= San Filippo, San Severino Marche =

Church in San Severino Marche, Italy

San Filippo is a Baroque style, Roman Catholic church located on Via Massarelli in central San Severino Marche, region of Marche, Italy.

==History==
The church was built in 1620 by Filippini priests from the Sanctuary della Madonna dei Lumi. It was built at the site of an ancient Benedictine order church of San Benedetto. In 1666, the church acquired an octagonal oratory adjacent to this church. The convent was suppressed by the Napoleonic government, and in 1862 was given to the city.
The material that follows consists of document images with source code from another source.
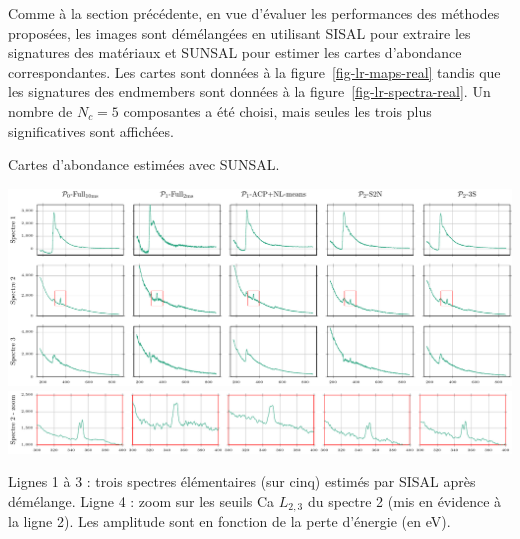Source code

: Comme à la section précédente, en vue d'évaluer les performances des méthodes proposées, les images sont démélangées en utilisant SISAL pour extraire les signatures des matériaux et SUNSAL pour estimer les cartes d'abondance correspondantes. Les cartes sont données à la figure~\ref{fig-lr-maps-real} tandis que les signatures des endmembers sont données à la figure~\ref{fig-lr-spectra-real}. Un nombre de $N_c=5$ composantes a été choisi, mais seules les trois plus significatives sont affichées. 

%
\begin{normalfigure*}[hbtp]
    \centering
    
    \caption{Cartes d'abondance estimées avec SUNSAL.\protect\label{fig-lr-maps-real}}
\end{normalfigure*}
%
\begin{mylandscape}
    \begin{normalfigure}
        \centering
        \includegraphics[]{img/chapitre3/figure11/template.pdf}\\
        \includegraphics[]{img/chapitre3/figure11/spectrum-2-zoom.pdf}
        \caption{Lignes 1 à 3 : trois spectres élémentaires (sur cinq) estimés par SISAL après démélange. Ligne 4 : zoom sur les seuils Ca $L_{2, 3}$ du spectre 2 (mis en évidence à la ligne 2). Les amplitude sont en fonction de la perte d'énergie (en eV).\protect\label{fig-lr-spectra-real}}
    \end{normalfigure}
\end{mylandscape}


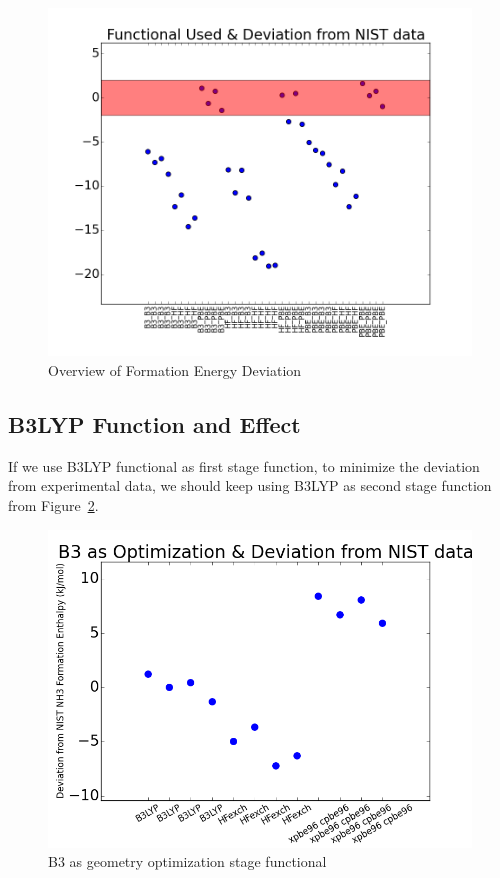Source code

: \documentclass{article}
\begin{document}
\begin{figure}[ht]
\includegraphics[width=1\textwidth]{Functional_used_Devi_overview.png}
\caption{Overview of Formation Energy Deviation}
\label{fig:overviewdev}
\end{figure} 


\subsection{B3LYP Function and Effect}
If we use B3LYP functional as first stage function, to minimize the deviation from experimental data, we should keep using B3LYP as second stage function from Figure~\ref{fig:B3}. 
\begin{figure}[ht]
\includegraphics[width=1\textwidth]{B3LYP_Functional_1_Dev.png}
\caption{B3 as geometry optimization stage functional}
\label{fig:B3}
\end{figure} 
\end{document}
The church, reflecting the earlier medieval structure, has a single nave. The altars were created along the nave. The first altar on the right has an altarpiece with the Immaculate Conception with Saints Cajetan and Tecla (1714) by Biagio Puccini nel 1714. The main altar was designed by Venanzio Bigioli. The ceiling of the presbytery was decorated by Paolo Marini. The walls have depictions of the Life of St Phillip (1922-1923) by Mario Adami and Nicola Angelelli. The first altar on the left depicts a San Carlo Borromeo and Saints by Girolamo Pesci, while the second altarpiece depicts San Francesco Saverio Dying by Paolo Borsetti.